Saturday, October 22, 2011

La Municipalidad de Callanca



Something pretty earth-shaking took place in Callanca on September 26. A letter arrived from the Provincial Government announcing that it was ordering elections to be held in Callanca for a mayor and city council. That means that Callanca will be metamorphizing from a Centro Poblado into a Municipalidad.

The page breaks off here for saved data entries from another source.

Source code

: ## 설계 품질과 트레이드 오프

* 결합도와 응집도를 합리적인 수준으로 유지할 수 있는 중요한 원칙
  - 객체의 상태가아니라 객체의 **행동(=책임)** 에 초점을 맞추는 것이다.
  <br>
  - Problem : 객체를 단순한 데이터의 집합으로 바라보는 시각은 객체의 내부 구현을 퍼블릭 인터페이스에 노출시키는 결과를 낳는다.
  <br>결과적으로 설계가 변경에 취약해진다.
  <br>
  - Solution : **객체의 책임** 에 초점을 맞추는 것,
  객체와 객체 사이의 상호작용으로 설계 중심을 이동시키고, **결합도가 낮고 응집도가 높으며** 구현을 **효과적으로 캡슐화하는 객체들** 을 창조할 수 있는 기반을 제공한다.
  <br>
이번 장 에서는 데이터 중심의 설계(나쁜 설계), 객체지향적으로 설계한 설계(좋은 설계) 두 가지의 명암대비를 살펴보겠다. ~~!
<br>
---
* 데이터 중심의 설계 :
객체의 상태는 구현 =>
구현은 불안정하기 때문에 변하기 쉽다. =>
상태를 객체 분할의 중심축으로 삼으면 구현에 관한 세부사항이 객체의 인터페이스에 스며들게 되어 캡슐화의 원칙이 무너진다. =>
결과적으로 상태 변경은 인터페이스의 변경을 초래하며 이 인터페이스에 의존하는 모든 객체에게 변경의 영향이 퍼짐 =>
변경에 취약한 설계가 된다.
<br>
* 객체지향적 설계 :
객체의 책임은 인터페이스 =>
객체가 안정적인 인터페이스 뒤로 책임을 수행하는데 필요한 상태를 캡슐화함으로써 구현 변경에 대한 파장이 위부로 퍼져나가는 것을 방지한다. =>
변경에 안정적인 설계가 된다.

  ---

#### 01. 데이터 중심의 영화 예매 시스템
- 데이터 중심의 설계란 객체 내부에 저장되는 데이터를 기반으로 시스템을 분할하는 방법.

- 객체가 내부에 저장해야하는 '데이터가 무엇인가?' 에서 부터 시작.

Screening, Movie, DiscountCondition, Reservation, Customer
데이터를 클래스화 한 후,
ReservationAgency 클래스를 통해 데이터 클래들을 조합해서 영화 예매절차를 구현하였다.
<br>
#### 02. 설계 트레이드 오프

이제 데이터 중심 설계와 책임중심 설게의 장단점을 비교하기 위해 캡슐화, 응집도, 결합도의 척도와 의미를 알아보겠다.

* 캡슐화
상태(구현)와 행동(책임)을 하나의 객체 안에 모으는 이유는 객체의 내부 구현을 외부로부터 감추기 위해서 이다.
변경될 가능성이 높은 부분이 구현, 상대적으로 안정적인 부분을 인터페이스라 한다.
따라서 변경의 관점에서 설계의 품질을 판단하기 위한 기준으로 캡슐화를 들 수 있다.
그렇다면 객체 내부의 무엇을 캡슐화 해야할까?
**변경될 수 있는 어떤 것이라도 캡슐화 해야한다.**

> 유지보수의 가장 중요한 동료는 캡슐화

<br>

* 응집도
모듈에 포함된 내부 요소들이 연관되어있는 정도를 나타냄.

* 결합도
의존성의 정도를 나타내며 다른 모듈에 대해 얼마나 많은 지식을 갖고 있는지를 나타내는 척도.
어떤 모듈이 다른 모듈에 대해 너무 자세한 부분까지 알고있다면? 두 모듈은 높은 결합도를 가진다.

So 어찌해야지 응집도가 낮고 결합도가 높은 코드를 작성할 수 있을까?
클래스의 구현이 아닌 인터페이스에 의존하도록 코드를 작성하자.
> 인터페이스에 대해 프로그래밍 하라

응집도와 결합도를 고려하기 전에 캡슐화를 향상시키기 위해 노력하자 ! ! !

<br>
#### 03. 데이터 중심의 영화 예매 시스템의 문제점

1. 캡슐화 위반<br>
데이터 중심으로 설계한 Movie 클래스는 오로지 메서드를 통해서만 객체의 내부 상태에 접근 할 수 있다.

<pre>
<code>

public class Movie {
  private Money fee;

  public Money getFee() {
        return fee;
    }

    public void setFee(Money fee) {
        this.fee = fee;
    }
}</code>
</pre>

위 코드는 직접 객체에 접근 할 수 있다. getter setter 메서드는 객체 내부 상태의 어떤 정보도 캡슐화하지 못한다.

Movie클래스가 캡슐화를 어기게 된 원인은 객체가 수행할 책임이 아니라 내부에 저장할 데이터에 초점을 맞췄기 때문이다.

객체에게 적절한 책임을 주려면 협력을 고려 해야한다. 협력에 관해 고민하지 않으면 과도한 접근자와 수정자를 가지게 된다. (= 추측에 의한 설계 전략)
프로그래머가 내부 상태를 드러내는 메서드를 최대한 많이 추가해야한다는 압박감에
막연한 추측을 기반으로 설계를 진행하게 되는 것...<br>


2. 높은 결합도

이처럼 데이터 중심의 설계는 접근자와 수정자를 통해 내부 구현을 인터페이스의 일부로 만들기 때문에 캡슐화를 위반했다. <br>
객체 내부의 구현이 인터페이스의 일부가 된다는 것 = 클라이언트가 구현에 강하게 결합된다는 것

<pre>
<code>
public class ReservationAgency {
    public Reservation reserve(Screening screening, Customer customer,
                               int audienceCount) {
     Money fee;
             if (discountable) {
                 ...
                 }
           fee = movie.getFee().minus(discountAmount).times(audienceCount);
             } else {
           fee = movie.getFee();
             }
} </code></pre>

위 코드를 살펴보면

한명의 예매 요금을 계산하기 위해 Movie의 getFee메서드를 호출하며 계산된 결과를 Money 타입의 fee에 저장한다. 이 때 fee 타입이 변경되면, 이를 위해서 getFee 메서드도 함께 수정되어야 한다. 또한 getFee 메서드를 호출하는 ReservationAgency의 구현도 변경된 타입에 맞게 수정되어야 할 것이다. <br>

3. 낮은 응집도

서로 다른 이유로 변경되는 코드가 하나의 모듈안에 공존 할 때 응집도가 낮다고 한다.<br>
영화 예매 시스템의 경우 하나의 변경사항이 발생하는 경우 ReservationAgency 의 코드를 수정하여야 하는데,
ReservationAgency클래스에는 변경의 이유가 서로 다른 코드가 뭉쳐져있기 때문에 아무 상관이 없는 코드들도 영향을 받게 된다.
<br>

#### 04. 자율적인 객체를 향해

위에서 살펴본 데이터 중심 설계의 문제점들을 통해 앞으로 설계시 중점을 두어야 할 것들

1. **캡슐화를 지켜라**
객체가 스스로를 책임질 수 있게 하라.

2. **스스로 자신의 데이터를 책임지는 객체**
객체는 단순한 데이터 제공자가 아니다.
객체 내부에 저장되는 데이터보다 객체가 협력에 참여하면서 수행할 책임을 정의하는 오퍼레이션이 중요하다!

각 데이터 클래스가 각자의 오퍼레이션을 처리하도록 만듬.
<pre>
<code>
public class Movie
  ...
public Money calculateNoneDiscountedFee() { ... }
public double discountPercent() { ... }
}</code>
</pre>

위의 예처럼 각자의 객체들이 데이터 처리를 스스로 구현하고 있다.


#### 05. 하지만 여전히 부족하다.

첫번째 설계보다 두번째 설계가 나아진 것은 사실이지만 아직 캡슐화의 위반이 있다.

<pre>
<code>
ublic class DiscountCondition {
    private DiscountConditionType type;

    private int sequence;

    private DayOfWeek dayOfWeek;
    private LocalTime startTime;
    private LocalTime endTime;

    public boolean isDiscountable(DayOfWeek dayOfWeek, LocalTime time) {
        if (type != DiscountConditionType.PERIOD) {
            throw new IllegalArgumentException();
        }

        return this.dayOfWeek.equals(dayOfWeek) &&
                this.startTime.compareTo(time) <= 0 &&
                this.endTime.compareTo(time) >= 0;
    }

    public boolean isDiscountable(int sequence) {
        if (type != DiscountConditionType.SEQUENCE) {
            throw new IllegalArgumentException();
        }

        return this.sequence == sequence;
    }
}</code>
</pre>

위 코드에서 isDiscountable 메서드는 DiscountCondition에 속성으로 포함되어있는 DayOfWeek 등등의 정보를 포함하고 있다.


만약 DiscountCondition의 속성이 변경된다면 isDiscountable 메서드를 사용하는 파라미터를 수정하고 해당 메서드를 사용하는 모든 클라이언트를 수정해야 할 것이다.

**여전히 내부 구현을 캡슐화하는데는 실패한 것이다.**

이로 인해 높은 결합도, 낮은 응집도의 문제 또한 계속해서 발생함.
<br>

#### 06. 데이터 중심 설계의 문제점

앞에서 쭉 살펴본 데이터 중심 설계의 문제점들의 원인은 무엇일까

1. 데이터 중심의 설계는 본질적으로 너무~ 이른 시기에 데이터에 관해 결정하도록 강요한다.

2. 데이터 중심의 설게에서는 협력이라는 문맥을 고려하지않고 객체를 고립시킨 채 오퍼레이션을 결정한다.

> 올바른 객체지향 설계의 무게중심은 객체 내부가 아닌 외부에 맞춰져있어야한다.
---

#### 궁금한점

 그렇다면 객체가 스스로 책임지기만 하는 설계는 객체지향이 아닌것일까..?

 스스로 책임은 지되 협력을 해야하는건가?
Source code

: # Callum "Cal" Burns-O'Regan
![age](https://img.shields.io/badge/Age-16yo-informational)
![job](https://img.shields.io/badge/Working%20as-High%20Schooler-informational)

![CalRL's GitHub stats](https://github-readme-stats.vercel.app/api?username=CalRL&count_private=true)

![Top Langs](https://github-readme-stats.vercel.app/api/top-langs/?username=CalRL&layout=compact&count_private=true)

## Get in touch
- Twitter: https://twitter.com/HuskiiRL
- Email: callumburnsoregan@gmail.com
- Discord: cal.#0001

It’s hard to explain to an American what that actually means since there are no Municipalidades in America. Or it would better to say that everyplace is a Municipalidad in the U.S. Even the tiniest towns have a mayor and some form of town government. It’s not that way in Perú. Most towns are very small caseríos with little or nothing in the way of what we would call a government., sometimes not even a school. They depend entirely on the Distrito, which is sort of like what we’d call a very small county in the U.S. I’m not sure what the official definition of a caserío is, but judging from the ones I’ve seen I’d say it’s a community of fewer than 1,000. Communites slightly larger qualify as Centro Poblados. Most Centro Poblados are also dependent on the government and budget of their Distrito and don’t have a mayor (alcalde), city council (regidores) or courthouse (municipio), police station (comisaría), park (plaza) or much of anything else of their own. They’re sort of like a neighborhood within a city: an identifiable entity, often with its own name, but with no autonomy of any kind.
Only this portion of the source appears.